• EXERCISE GOAL:
Retype the listing exactly as it stands, and keep every image out.

══ RECORDS SUPPLIED ══

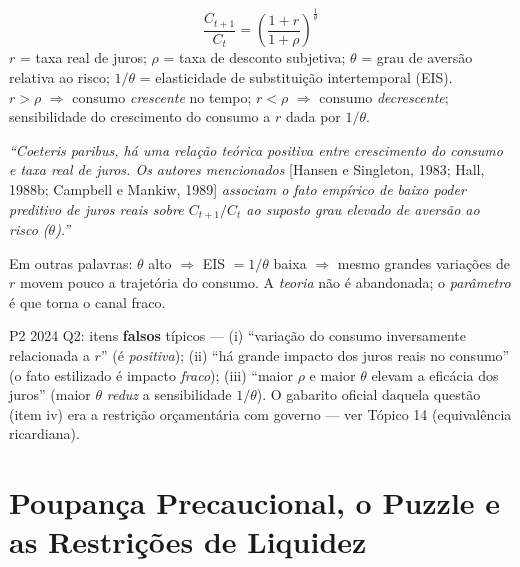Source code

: \documentclass[12pt, a4paper]{article}
\begin{document}
\begin{formulabox}[title={Equação de Euler (forma da chave)}]
\[
\frac{C_{t+1}}{C_t} = \left(\frac{1+r}{1+\rho}\right)^{\frac{1}{\theta}}
\]
$r$ = taxa real de juros; $\rho$ = taxa de desconto subjetiva; $\theta$ = grau
de aversão relativa ao risco; $1/\theta$ = elasticidade de substituição
intertemporal (EIS).\\[0.3em]
$r > \rho$ $\Rightarrow$ consumo \emph{crescente} no tempo;\quad
$r < \rho$ $\Rightarrow$ consumo \emph{decrescente};\quad
sensibilidade do crescimento do consumo a $r$ dada por $1/\theta$.
\end{formulabox}

\begin{correctbox}[title={Chave oficial (Q2): como a literatura explica a fragilidade empírica}]
\emph{``Coeteris paribus, há uma relação teórica positiva entre crescimento do
consumo e taxa real de juros. Os autores mencionados}
[Hansen e Singleton, 1983; Hall, 1988b; Campbell e Mankiw, 1989]
\emph{associam o fato empírico de baixo poder preditivo de juros reais sobre
$C_{t+1}/C_t$ ao suposto grau elevado de aversão ao risco ($\theta$).''}

Em outras palavras: $\theta$ alto $\Rightarrow$ EIS $=1/\theta$ baixa
$\Rightarrow$ mesmo grandes variações de $r$ movem pouco a trajetória do
consumo. A \emph{teoria} não é abandonada; o \emph{parâmetro} é que torna o
canal fraco.
\end{correctbox}

\begin{provabox}[title={Como cai na prova}]
P2 2024 Q2: itens \textbf{falsos} típicos --- (i) ``variação do consumo
inversamente relacionada a $r$'' (é \emph{positiva}); (ii) ``há grande impacto
dos juros reais no consumo'' (o fato estilizado é impacto \emph{fraco});
(iii) ``maior $\rho$ e maior $\theta$ elevam a eficácia dos juros'' (maior
$\theta$ \emph{reduz} a sensibilidade $1/\theta$). O gabarito oficial daquela
questão (item iv) era a restrição orçamentária com governo --- ver Tópico 14
(equivalência ricardiana).
\end{provabox}

\section{Poupança Precaucional, o Puzzle e as Restrições de Liquidez}
\end{document}
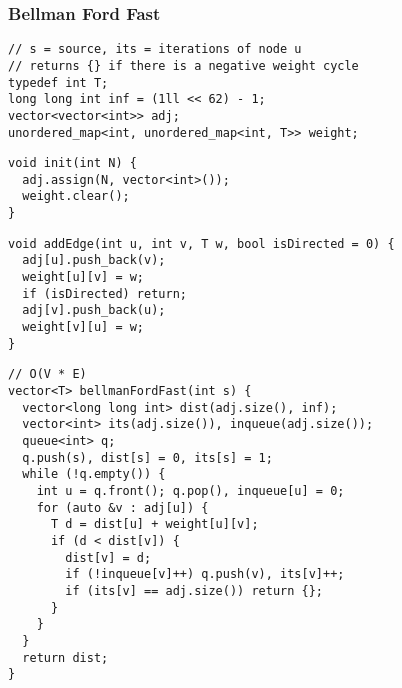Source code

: \documentclass[twoside]{article}
\begin{document}
\begin{multicols*}{2}
\subsubsection*{Bellman Ford Fast}
\begin{verbatim}
// s = source, its = iterations of node u
// returns {} if there is a negative weight cycle
typedef int T;
long long int inf = (1ll << 62) - 1;
vector<vector<int>> adj;
unordered_map<int, unordered_map<int, T>> weight;
\end{verbatim}
\vspace{-12pt}
\begin{verbatim}
void init(int N) {
  adj.assign(N, vector<int>());
  weight.clear();
}
\end{verbatim}
\vspace{-12pt}
\begin{verbatim}
void addEdge(int u, int v, T w, bool isDirected = 0) {
  adj[u].push_back(v);
  weight[u][v] = w;
  if (isDirected) return;
  adj[v].push_back(u);
  weight[v][u] = w;
}
\end{verbatim}
\vspace{-12pt}
\begin{verbatim}
// O(V * E)
vector<T> bellmanFordFast(int s) {
  vector<long long int> dist(adj.size(), inf);
  vector<int> its(adj.size()), inqueue(adj.size());
  queue<int> q;
  q.push(s), dist[s] = 0, its[s] = 1;
  while (!q.empty()) {
    int u = q.front(); q.pop(), inqueue[u] = 0;
    for (auto &v : adj[u]) {
      T d = dist[u] + weight[u][v];
      if (d < dist[v]) {
        dist[v] = d;
        if (!inqueue[v]++) q.push(v), its[v]++;
        if (its[v] == adj.size()) return {};
      }
    }
  }
  return dist;
}
\end{verbatim}

\subsubsectionfont{\large\bfseries\sffamily\underline}

\end{multicols*}
\end{document}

═══

• OUTPUT:
Source code

: \documentclass[12pt, a4paper]{article}
\begin{document}
\begin{formulabox}[title={Equação de Euler (forma da chave)}]
\[
\frac{C_{t+1}}{C_t} = \left(\frac{1+r}{1+\rho}\right)^{\frac{1}{\theta}}
\]
$r$ = taxa real de juros; $\rho$ = taxa de desconto subjetiva; $\theta$ = grau
de aversão relativa ao risco; $1/\theta$ = elasticidade de substituição
intertemporal (EIS).\\[0.3em]
$r > \rho$ $\Rightarrow$ consumo \emph{crescente} no tempo;\quad
$r < \rho$ $\Rightarrow$ consumo \emph{decrescente};\quad
sensibilidade do crescimento do consumo a $r$ dada por $1/\theta$.
\end{formulabox}

\begin{correctbox}[title={Chave oficial (Q2): como a literatura explica a fragilidade empírica}]
\emph{``Coeteris paribus, há uma relação teórica positiva entre crescimento do
consumo e taxa real de juros. Os autores mencionados}
[Hansen e Singleton, 1983; Hall, 1988b; Campbell e Mankiw, 1989]
\emph{associam o fato empírico de baixo poder preditivo de juros reais sobre
$C_{t+1}/C_t$ ao suposto grau elevado de aversão ao risco ($\theta$).''}

Em outras palavras: $\theta$ alto $\Rightarrow$ EIS $=1/\theta$ baixa
$\Rightarrow$ mesmo grandes variações de $r$ movem pouco a trajetória do
consumo. A \emph{teoria} não é abandonada; o \emph{parâmetro} é que torna o
canal fraco.
\end{correctbox}

\begin{provabox}[title={Como cai na prova}]
P2 2024 Q2: itens \textbf{falsos} típicos --- (i) ``variação do consumo
inversamente relacionada a $r$'' (é \emph{positiva}); (ii) ``há grande impacto
dos juros reais no consumo'' (o fato estilizado é impacto \emph{fraco});
(iii) ``maior $\rho$ e maior $\theta$ elevam a eficácia dos juros'' (maior
$\theta$ \emph{reduz} a sensibilidade $1/\theta$). O gabarito oficial daquela
questão (item iv) era a restrição orçamentária com governo --- ver Tópico 14
(equivalência ricardiana).
\end{provabox}

\section{Poupança Precaucional, o Puzzle e as Restrições de Liquidez}
\end{document}
Source code

: \documentclass[twoside]{article}
\begin{document}
\begin{multicols*}{2}
\subsubsection*{Bellman Ford Fast}
\begin{verbatim}
// s = source, its = iterations of node u
// returns {} if there is a negative weight cycle
typedef int T;
long long int inf = (1ll << 62) - 1;
vector<vector<int>> adj;
unordered_map<int, unordered_map<int, T>> weight;
\end{verbatim}
\vspace{-12pt}
\begin{verbatim}
void init(int N) {
  adj.assign(N, vector<int>());
  weight.clear();
}
\end{verbatim}
\vspace{-12pt}
\begin{verbatim}
void addEdge(int u, int v, T w, bool isDirected = 0) {
  adj[u].push_back(v);
  weight[u][v] = w;
  if (isDirected) return;
  adj[v].push_back(u);
  weight[v][u] = w;
}
\end{verbatim}
\vspace{-12pt}
\begin{verbatim}
// O(V * E)
vector<T> bellmanFordFast(int s) {
  vector<long long int> dist(adj.size(), inf);
  vector<int> its(adj.size()), inqueue(adj.size());
  queue<int> q;
  q.push(s), dist[s] = 0, its[s] = 1;
  while (!q.empty()) {
    int u = q.front(); q.pop(), inqueue[u] = 0;
    for (auto &v : adj[u]) {
      T d = dist[u] + weight[u][v];
      if (d < dist[v]) {
        dist[v] = d;
        if (!inqueue[v]++) q.push(v), its[v]++;
        if (its[v] == adj.size()) return {};
      }
    }
  }
  return dist;
}
\end{verbatim}

\subsubsectionfont{\large\bfseries\sffamily\underline}

\end{multicols*}
\end{document}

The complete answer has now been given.